[Activity]: In the data that follows, count each line with the string "fájlok"; the reply is the number only.

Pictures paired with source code
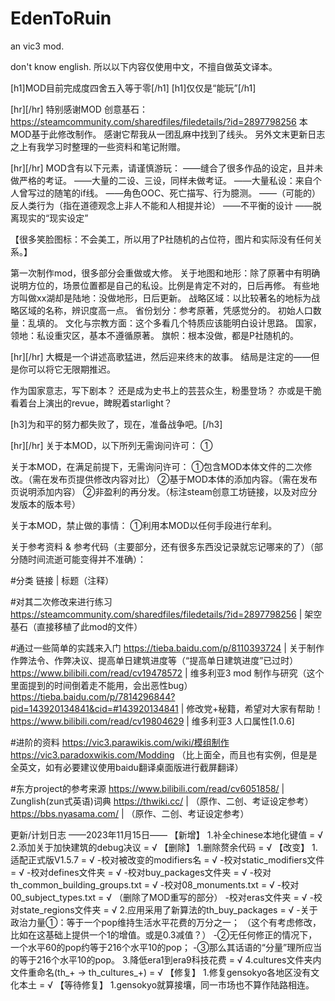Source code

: # EdenToRuin
an vic3 mod.

don't know english.
所以以下内容仅使用中文，不擅自做英文译本。

[h1]MOD目前完成度四舍五入等于零[/h1]
[h1]仅仅是“能玩”[/h1]

[hr][/hr]
特别感谢MOD 创意基石：https://steamcommunity.com/sharedfiles/filedetails/?id=2897798256
本MOD基于此修改制作。
感谢它帮我从一团乱麻中找到了线头。
另外文末更新日志之上有我学习时整理的一些资料和笔记附赠。

[hr][/hr]
MOD含有以下元素，请谨慎游玩：
——缝合了很多作品的设定，且并未做严格的考证。
——大量的二设、三设，同样未做考证。
——大量私设：来自个人曾写过的随笔的if线。
——角色OOC、死亡描写、行为臆测。
——（可能的）反人类行为（指在道德观念上非人不能和人相提并论）
——不平衡的设计
——脱离现实的“现实设定”

【很多笑脸图标：不会美工，所以用了P社随机的占位符，图片和实际没有任何关系。】

第一次制作mod，很多部分会重做或大修。
关于地图和地形：除了原著中有明确说明方位的，场景位置都是自己的私设。比例是肯定不对的，日后再修。
有些地方叫做xx湖却是陆地：没做地形，日后更新。
战略区域：以比较著名的地标为战略区域的名称，辨识度高一点。
省份划分：参考原著，凭感觉分的。
初始人口数量：乱填的。
文化与宗教方面：这个多看几个特质应该能明白设计思路。
国家，领地：私设重灾区，基本不遵循原著。
旗帜：根本没做，都是P社随机的。

[hr][/hr]
大概是一个讲述高歌猛进，然后迎来终末的故事。
结局是注定的——但是你可以将它无限期推迟。

作为国家意志，写下剧本？
还是成为史书上的芸芸众生，粉墨登场？
亦或是干脆看着台上演出的revue，睥睨着starlight？

[h3]为和平的努力都失败了，现在，准备战争吧。[/h3]

[hr][/hr]
关于本MOD，以下所列无需询问许可：
①

关于本MOD，在满足前提下，无需询问许可：
①包含MOD本体文件的二次修改。（需在发布页提供修改内容对比）
②基于MOD本体的添加内容。（需在发布页说明添加内容）
②非盈利的再分发。（标注steam创意工坊链接，以及对应分发版本的版本号）

关于本MOD，禁止做的事情：
①利用本MOD以任何手段进行牟利。

关于参考资料 & 参考代码（主要部分，还有很多东西没记录就忘记哪来的了）（部分随时间流逝可能变得并不准确）：

#分类
链接 | 标题（注释）

#对其二次修改来进行练习
https://steamcommunity.com/sharedfiles/filedetails/?id=2897798256 | 架空基石（直接移植了此mod的文件）

#通过一些简单的实践来入门
https://tieba.baidu.com/p/8110393724 | 关于制作作弊法令、作弊决议、提高单日建筑进度等（“提高单日建筑进度”已过时）
https://www.bilibili.com/read/cv19478572 | 维多利亚3 mod 制作与研究（这个里面提到的时间倒着走不能用，会出恶性bug）
https://tieba.baidu.com/p/7814296844?pid=143920134841&cid=#143920134841 | 修改党+秘籍，希望对大家有帮助！
https://www.bilibili.com/read/cv19804629 | 维多利亚3 人口属性[1.0.6]

#进阶的资料
https://vic3.parawikis.com/wiki/模组制作
https://vic3.paradoxwikis.com/Modding （比上面全，而且也有实例，但是是全英文，如有必要建议使用baidu翻译桌面版进行截屏翻译）

#东方project的参考来源
https://www.bilibili.com/read/cv6051858/ | Zunglish(zun式英语)词典
https://thwiki.cc/ | （原作、二创、考证设定参考）
https://bbs.nyasama.com/ | （原作、二创、考证设定参考）

更新/计划日志
——2023年11月15日——
【新增】
1.补全chinese本地化键值 = √
2.添加关于加快建筑的debug决议 = √
【删除】
1.删除赘余代码 = √
【改变】
1.适配正式版V1.5.7 = √
-校对被改变的modifiers名 = √
-校对static_modifiers文件 = √
-校对defines文件夹 = √
-校对buy_packages文件夹 = √
-校对th_common_building_groups.txt = √
-校对08_monuments.txt = √
-校对00_subject_types.txt = √ （删除了MOD重写的部分）
-校对eras文件夹 = √
-校对state_regions文件夹 = √
2.应用采用了新算法的th_buy_packages = √
-关于政治力量①：等于一个pop维持生活水平花费的万分之一； （这个有考虑修改，比如在这基础上提供一个1的增值。或是0.3减值？）
-②无任何修正的情况下，一个水平60的pop约等于216个水平10的pop；
-③那么其话语的“分量”理所应当的等于216个水平10的pop。
3.降低era1到era9科技花费 = √
4.cultures文件夹内文件重命名(th_+ -> th_cultures_+) = √
【修复】
1.修复gensokyo各地区没有文化本土 = √
【等待修复】
1.gensokyo就算接壤，同一市场也不算作陆路相连。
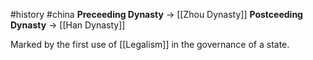 #history #china
**Preceeding Dynasty** -> [[Zhou Dynasty]]
**Postceeding Dynasty** -> [[Han Dynasty]]

Marked by the first use of [[Legalism]] in the governance of a state.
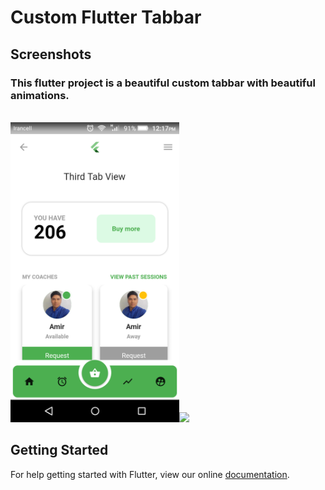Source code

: # Custom Flutter Tabbar
## Screenshots
### This flutter project is a beautiful custom tabbar with beautiful animations.
<br>
<img height="480px" src="Screenshot.png"><img height="480px" src="screenshot.gif">


## Getting Started

For help getting started with Flutter, view our online
[documentation](https://flutter.io/).
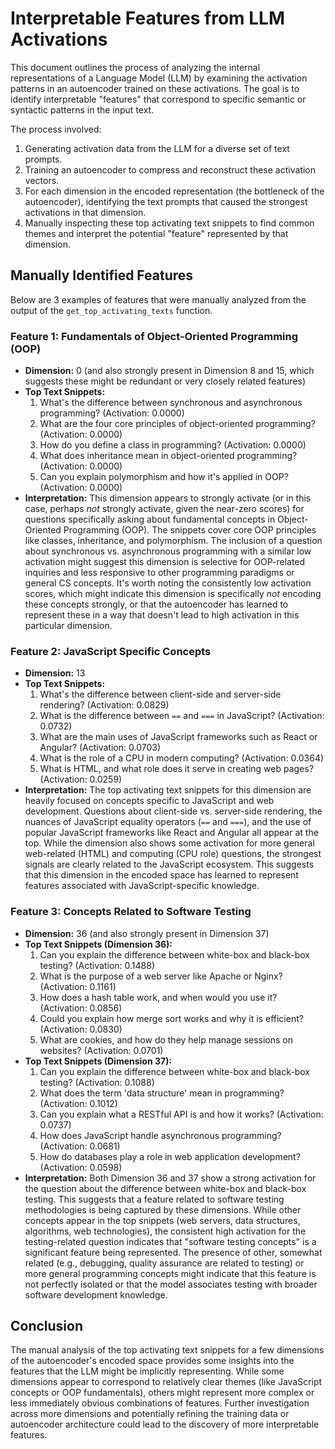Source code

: # Interpretable Features from LLM Activations

This document outlines the process of analyzing the internal representations of a Language Model (LLM) by examining the activation patterns in an autoencoder trained on these activations. The goal is to identify interpretable "features" that correspond to specific semantic or syntactic patterns in the input text.

The process involved:
1.  Generating activation data from the LLM for a diverse set of text prompts.
2.  Training an autoencoder to compress and reconstruct these activation vectors.
3.  For each dimension in the encoded representation (the bottleneck of the autoencoder), identifying the text prompts that caused the strongest activations in that dimension.
4.  Manually inspecting these top activating text snippets to find common themes and interpret the potential "feature" represented by that dimension.

## Manually Identified Features

Below are 3 examples of features that were manually analyzed from the output of the `get_top_activating_texts` function.

### Feature 1: Fundamentals of Object-Oriented Programming (OOP)

* **Dimension:** 0 (and also strongly present in Dimension 8 and 15, which suggests these might be redundant or very closely related features)
* **Top Text Snippets:**
    1.  What's the difference between synchronous and asynchronous programming? (Activation: 0.0000)
    2.  What are the four core principles of object-oriented programming? (Activation: 0.0000)
    3.  How do you define a class in programming? (Activation: 0.0000)
    4.  What does inheritance mean in object-oriented programming? (Activation: 0.0000)
    5.  Can you explain polymorphism and how it's applied in OOP? (Activation: 0.0000)
* **Interpretation:** This dimension appears to strongly activate (or in this case, perhaps *not* strongly activate, given the near-zero scores) for questions specifically asking about fundamental concepts in Object-Oriented Programming (OOP). The snippets cover core OOP principles like classes, inheritance, and polymorphism. The inclusion of a question about synchronous vs. asynchronous programming with a similar low activation might suggest this dimension is selective for OOP-related inquiries and less responsive to other programming paradigms or general CS concepts. It's worth noting the consistently low activation scores, which might indicate this dimension is specifically *not* encoding these concepts strongly, or that the autoencoder has learned to represent these in a way that doesn't lead to high activation in this particular dimension.

### Feature 2: JavaScript Specific Concepts

* **Dimension:** 13
* **Top Text Snippets:**
    1.  What's the difference between client-side and server-side rendering? (Activation: 0.0829)
    2.  What is the difference between `==` and `===` in JavaScript? (Activation: 0.0732)
    3.  What are the main uses of JavaScript frameworks such as React or Angular? (Activation: 0.0703)
    4.  What is the role of a CPU in modern computing? (Activation: 0.0364)
    5.  What is HTML, and what role does it serve in creating web pages? (Activation: 0.0259)
* **Interpretation:** The top activating text snippets for this dimension are heavily focused on concepts specific to JavaScript and web development. Questions about client-side vs. server-side rendering, the nuances of JavaScript equality operators (`==` and `===`), and the use of popular JavaScript frameworks like React and Angular all appear at the top. While the dimension also shows some activation for more general web-related (HTML) and computing (CPU role) questions, the strongest signals are clearly related to the JavaScript ecosystem. This suggests that this dimension in the encoded space has learned to represent features associated with JavaScript-specific knowledge.

### Feature 3: Concepts Related to Software Testing

* **Dimension:** 36 (and also strongly present in Dimension 37)
* **Top Text Snippets (Dimension 36):**
    1.  Can you explain the difference between white-box and black-box testing? (Activation: 0.1488)
    2.  What is the purpose of a web server like Apache or Nginx? (Activation: 0.1161)
    3.  How does a hash table work, and when would you use it? (Activation: 0.0856)
    4.  Could you explain how merge sort works and why it is efficient? (Activation: 0.0830)
    5.  What are cookies, and how do they help manage sessions on websites? (Activation: 0.0701)
* **Top Text Snippets (Dimension 37):**
    1.  Can you explain the difference between white-box and black-box testing? (Activation: 0.1088)
    2.  What does the term 'data structure' mean in programming? (Activation: 0.1012)
    3.  Can you explain what a RESTful API is and how it works? (Activation: 0.0737)
    4.  How does JavaScript handle asynchronous programming? (Activation: 0.0681)
    5.  How do databases play a role in web application development? (Activation: 0.0598)
* **Interpretation:** Both Dimension 36 and 37 show a strong activation for the question about the difference between white-box and black-box testing. This suggests that a feature related to software testing methodologies is being captured by these dimensions. While other concepts appear in the top snippets (web servers, data structures, algorithms, web technologies), the consistent high activation for the testing-related question indicates that "software testing concepts" is a significant feature being represented. The presence of other, somewhat related (e.g., debugging, quality assurance are related to testing) or more general programming concepts might indicate that this feature is not perfectly isolated or that the model associates testing with broader software development knowledge.

## Conclusion

The manual analysis of the top activating text snippets for a few dimensions of the autoencoder's encoded space provides some insights into the features that the LLM might be implicitly representing. While some dimensions appear to correspond to relatively clear themes (like JavaScript concepts or OOP fundamentals), others might represent more complex or less immediately obvious combinations of features. Further investigation across more dimensions and potentially refining the training data or autoencoder architecture could lead to the discovery of more interpretable features.
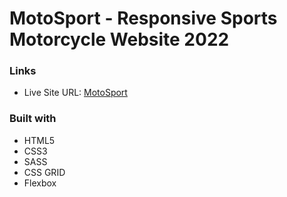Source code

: # MotoSport - Responsive Sports Motorcycle Website 2022

### Links

- Live Site URL: [MotoSport](https://jessarthuro.github.io/motosport/)

### Built with

- HTML5
- CSS3
- SASS
- CSS GRID
- Flexbox
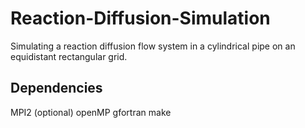 # Reaction-Diffusion-Simulation
Simulating a reaction diffusion flow system in a cylindrical pipe on an equidistant rectangular grid.

## Dependencies
MPI2 (optional)
openMP
gfortran
make
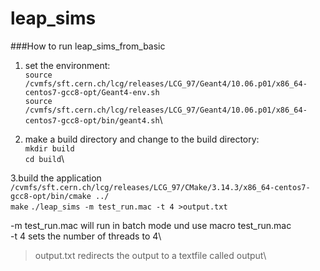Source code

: # leap_sims

###How to run leap_sims_from_basic
1.  set the environment:\
  `source /cvmfs/sft.cern.ch/lcg/releases/LCG_97/Geant4/10.06.p01/x86_64-centos7-gcc8-opt/Geant4-env.sh`\
  `source /cvmfs/sft.cern.ch/lcg/releases/LCG_97/Geant4/10.06.p01/x86_64-centos7-gcc8-opt/bin/geant4.sh`\

2.  make a build directory and change to the build directory:\
  `mkdir build`\
  `cd build`\

 3.build the application
  `/cvmfs/sft.cern.ch/lcg/releases/LCG_97/CMake/3.14.3/x86_64-centos7-gcc8-opt/bin/cmake ../`\
  `make`
  `./leap_sims -m test_run.mac -t 4 >output.txt`

  -m test_run.mac will run in batch mode und use macro test_run.mac\
  -t 4 sets the number of threads to 4\
  >output.txt redirects the output to a textfile called output\
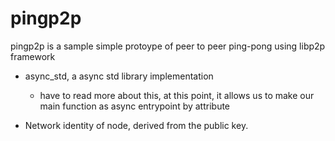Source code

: # pingp2p

pingp2p is a sample simple protoype of peer to peer ping-pong using libp2p framework


- async_std, a async std library implementation
    - have to read more about this, at this point, it allows us to make our main function as async entrypoint by attribute

- Network identity of node, derived from the public key.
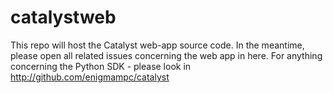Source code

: # catalystweb
This repo will host the Catalyst web-app source code. In the meantime, please open all related issues concerning the web app in here. For anything concerning the Python SDK - please look in http://github.com/enigmampc/catalyst
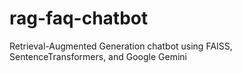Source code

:# rag-faq-chatbot
Retrieval-Augmented Generation chatbot using FAISS, SentenceTransformers, and Google Gemini
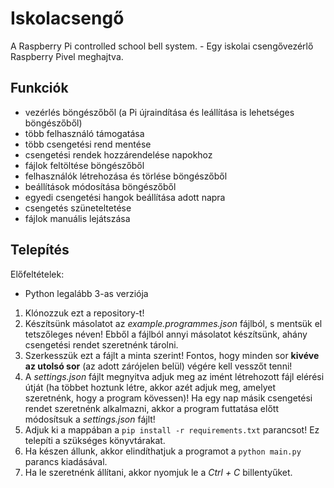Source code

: # Iskolacsengő
A Raspberry Pi controlled school bell system. - Egy iskolai csengővezérlő Raspberry Pivel meghajtva.

## Funkciók
- vezérlés böngészőből (a Pi újraindítása és leállítása is lehetséges böngészőből)
- több felhasználó támogatása
- több csengetési rend mentése
- csengetési rendek hozzárendelése napokhoz
- fájlok feltöltése böngészőből
- felhasználók létrehozása és törlése böngészőből
- beállítások módosítása böngészőből
- egyedi csengetési hangok beállítása adott napra
- csengetés szüneteltetése
- fájlok manuális lejátszása

## Telepítés
Előfeltételek:
  - Python legalább 3-as verziója

1. Klónozzuk ezt a repository-t!
2. Készítsünk másolatot az *example.programmes.json* fájlból, s mentsük el tetszőleges néven! Ebből a fájlból annyi másolatot készítsünk, ahány csengetési rendet szeretnénk tárolni.
3. Szerkesszük ezt a fájlt a minta szerint! Fontos, hogy minden sor **kivéve az utolsó sor** (az adott zárójelen belül) végére kell vesszőt tenni!
4. A *settings.json* fájlt megnyitva adjuk meg az imént létrehozott fájl elérési útját (ha többet hoztunk létre, akkor azét adjuk meg, amelyet szeretnénk, hogy a program kövessen)! Ha egy nap másik csengetési rendet szeretnénk alkalmazni, akkor a program futtatása előtt módosítsuk a *settings.json* fájlt!
5. Adjuk ki a mappában a `pip install -r requirements.txt` parancsot! Ez telepíti a szükséges könyvtárakat.
6. Ha készen állunk, akkor elindíthatjuk a programot a `python main.py` parancs kiadásával.
7. Ha le szeretnénk állítani, akkor nyomjuk le a *Ctrl + C* billentyűket.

[Finished exercise]: 2